This software is seriously awesome. I was debating between paying for EaseUS vs. MiniTool recovery and hard drive utility packages, but saw this option on a reddit thread where the common agreement seemed to be "NEITHER, they're both overpriced rip-offs that have limited capabilities compared to DBME." I'm more than satisfied. I've recovered everything I needed from 7 out of 7 messed up hard drives that had various issues from corrupt partition tables, hardware/sector damage, RAW recovery, NTFS repair/rebuilding, and just plain recovering deleted files. I'm more than happy with paying the $20 for such a powerful tool.
My only critique would be the cryptic and slightly disorganized UI, that doesn't DPI-scale properly to 4k screens and takes some time to understand/learn. I am a software developer, and I would love to rewrite the front-end/UI in WPF/UWP/Maui as a modern, easier to use, pretty looking interface.
support:
There are some improvements in the newer versions when using with high-DPI monitors. However more information is necessary to figure out what is wrong in a specific case. In order to resolve issues there is a feedback form. The mentioned new UI-frameworks are generally for mobile devices. For example UWP is already deprecated by Microsoft. It shows there is no much sense to rewrite for new frameworks.

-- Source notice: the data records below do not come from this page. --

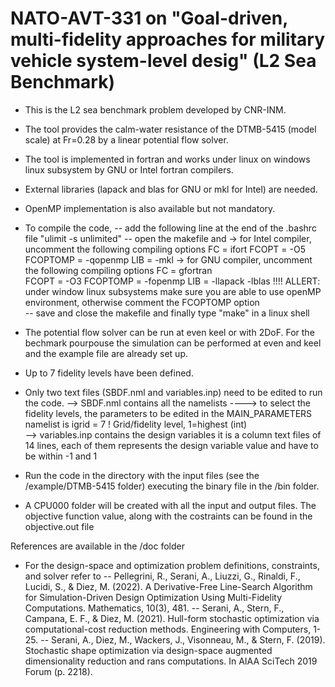 # NATO-AVT-331 on "Goal-driven, multi-fidelity approaches for military vehicle system-level desig" (L2 Sea Benchmark) 

- This is the L2 sea benchmark problem developed by CNR-INM.
- The tool provides the calm-water resistance of the DTMB-5415 (model scale) at Fr=0.28 by
a linear potential flow solver.
- The tool is implemented in fortran and works under linux on windows linux subsystem by GNU or Intel fortran compilers.
- External libraries (lapack and blas for GNU or mkl for Intel) are needed.
- OpenMP implementation is also available but not mandatory.

- To compile the code, 
    -- add the following line at the end of the .bashrc file
        "ulimit -s unlimited"
    -- open the makefile and
        -> for Intel compiler, uncomment the following compiling options
            FC       = ifort
            FCOPT    = -O5
            FCOPTOMP = -qopenmp
            LIB      = -mkl
        -> for GNU compiler, uncomment the following compiling options
            FC       = gfortran   
            FCOPT    = -O3
            FCOPTOMP = -fopenmp
            LIB      = -llapack -lblas
        !!!! ALLERT: under window linux subsystems make sure you are able to use openMP environment, otherwise comment the FCOPTOMP option   
    -- save and close the makefile and finally type "make" in a linux shell

- The potential flow solver can be run at even keel or with 2DoF. For the bechmark pourpouse the simulation can be performed at even and keel and the example file are already set up.
- Up to 7 fidelity levels have been defined.

- Only two text files (SBDF.nml and variables.inp) need to be edited to run the code.
    --> SBDF.nml contains all the namelists
    ----> to select the fidelity levels, the parameters to be edited in the MAIN_PARAMETERS namelist is
        igrid           = 7				! Grid/fidelity level, 1=highest	(int)   
    --> variables.inp contains the design variables
        it is a column text files of 14 lines, each of them represents the design variable value and have to be within -1 and 1

- Run the code in the directory with the input files (see the /example/DTMB-5415 folder) executing the binary file in the /bin folder.
- A CPU000 folder will be created with all the input and output files. The objective function value, along with the costraints can be found in the objective.out file

References are available in the /doc folder
- For the design-space and optimization problem definitions, constraints, and solver refer to
-- Pellegrini, R., Serani, A., Liuzzi, G., Rinaldi, F., Lucidi, S., & Diez, M. (2022). A Derivative-Free Line-Search Algorithm for Simulation-Driven Design Optimization Using Multi-Fidelity Computations. Mathematics, 10(3), 481.
-- Serani, A., Stern, F., Campana, E. F., & Diez, M. (2021). Hull-form stochastic optimization via computational-cost reduction methods. Engineering with Computers, 1-25.
-- Serani, A., Diez, M., Wackers, J., Visonneau, M., & Stern, F. (2019). Stochastic shape optimization via design-space augmented dimensionality reduction and rans computations. In AIAA SciTech 2019 Forum (p. 2218).

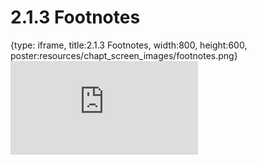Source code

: # 2.1.3 Footnotes
 
{type: iframe, title:2.1.3 Footnotes, width:800, height:600, poster:resources/chapt_screen_images/footnotes.png}
![](https://vgaysin1.github.io/CURE-MicrobialMysteries-test/footnotes.html)
 

 
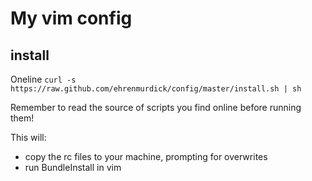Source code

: # My vim config

## install

Oneline
`curl -s https://raw.github.com/ehrenmurdick/config/master/install.sh | sh`

Remember to read the source of scripts you find online before running them!

This will:

- copy the rc files to your machine, prompting for overwrites
- run BundleInstall in vim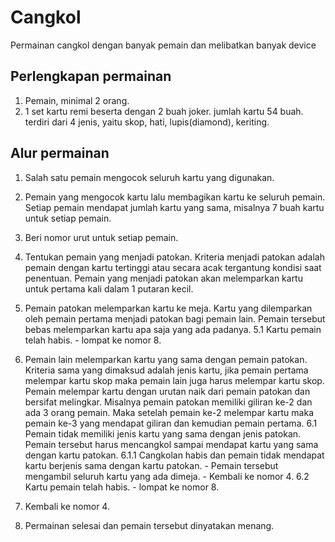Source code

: Cangkol
=======

Permainan cangkol dengan banyak pemain dan melibatkan banyak device

Perlengkapan permainan
----------------------
1.	Pemain, minimal 2 orang.
2. 	1 set kartu remi beserta dengan 2 buah joker.
    		jumlah kartu 54 buah.
		terdiri dari 4 jenis, yaitu skop, hati, lupis(diamond), keriting.

Alur permainan
--------------
1. Salah satu pemain mengocok seluruh kartu yang digunakan.
2. Pemain yang mengocok kartu lalu membagikan kartu ke seluruh pemain.
  Setiap pemain mendapat jumlah kartu yang sama, misalnya 7 buah kartu untuk setiap pemain.
3. Beri nomor urut untuk setiap pemain.
4. Tentukan pemain yang menjadi patokan.
	Kriteria menjadi patokan adalah pemain dengan kartu tertinggi atau secara acak tergantung kondisi saat penentuan.
	Pemain yang menjadi patokan akan melemparkan kartu untuk pertama kali dalam 1 putaran kecil.
5. Pemain patokan melemparkan kartu ke meja.
	Kartu yang dilemparkan oleh pemain pertama menjadi patokan bagi pemain lain.
	Pemain tersebut bebas melemparkan kartu apa saja yang ada padanya.
	5.1 Kartu pemain telah habis.
		- lompat ke nomor 8.
		
6. Pemain lain melemparkan kartu yang sama dengan pemain patokan.
	Kriteria sama yang dimaksud adalah jenis kartu, jika pemain pertama melempar kartu skop maka pemain lain juga harus melempar kartu skop.
	Pemain melempar kartu dengan urutan naik dari pemain patokan dan bersifat melingkar.
	Misalnya pemain patokan memiliki giliran ke-2 dan ada 3 orang pemain.
	Maka setelah pemain ke-2 melempar kartu maka pemain ke-3 yang mendapat giliran dan kemudian pemain pertama.
	6.1 Pemain tidak memiliki jenis kartu yang sama dengan jenis patokan.
		Pemain tersebut harus mencangkol sampai mendapat kartu yang sama dengan kartu patokan.
		6.1.1 Cangkolan habis dan pemain tidak mendapat kartu berjenis sama dengan kartu patokan.
				- Pemain tersebut mengambil seluruh kartu yang ada dimeja.
				- Kembali ke nomor 4.
	6.2 Kartu pemain telah habis.
		- lompat ke nomor 8.
7. Kembali ke nomor 4.
8. Permainan selesai dan pemain tersebut dinyatakan menang.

When to support encrypted partition recovery for HFS and APFs?
What's more, BitLocker encrypted partition recovery and partition corruption or redo system recovery?
support:
Thank you for suggesting new features. The most requested features are taken into account when developing new versions, however implementing of advanced features can take a long time.
This software is without limitations, complex and fulfills what it proposes to do. In addition to having a hexadecimal analysis tool very useful for recovering files.
Impressive piece of software. The only one I could find that doesn't crash when I plug my faulty drive in. Even when the drive disconnects itself mid-operation, the program automatically resumes when it's reconnected, so I've been able to back up all my data with very little inconvenience considering how much damaged the drive is. I probably could have done it using the free version (it limits your batches to something like 4000 files), but at such a low price, I'm happy to own a piece of software that works this well.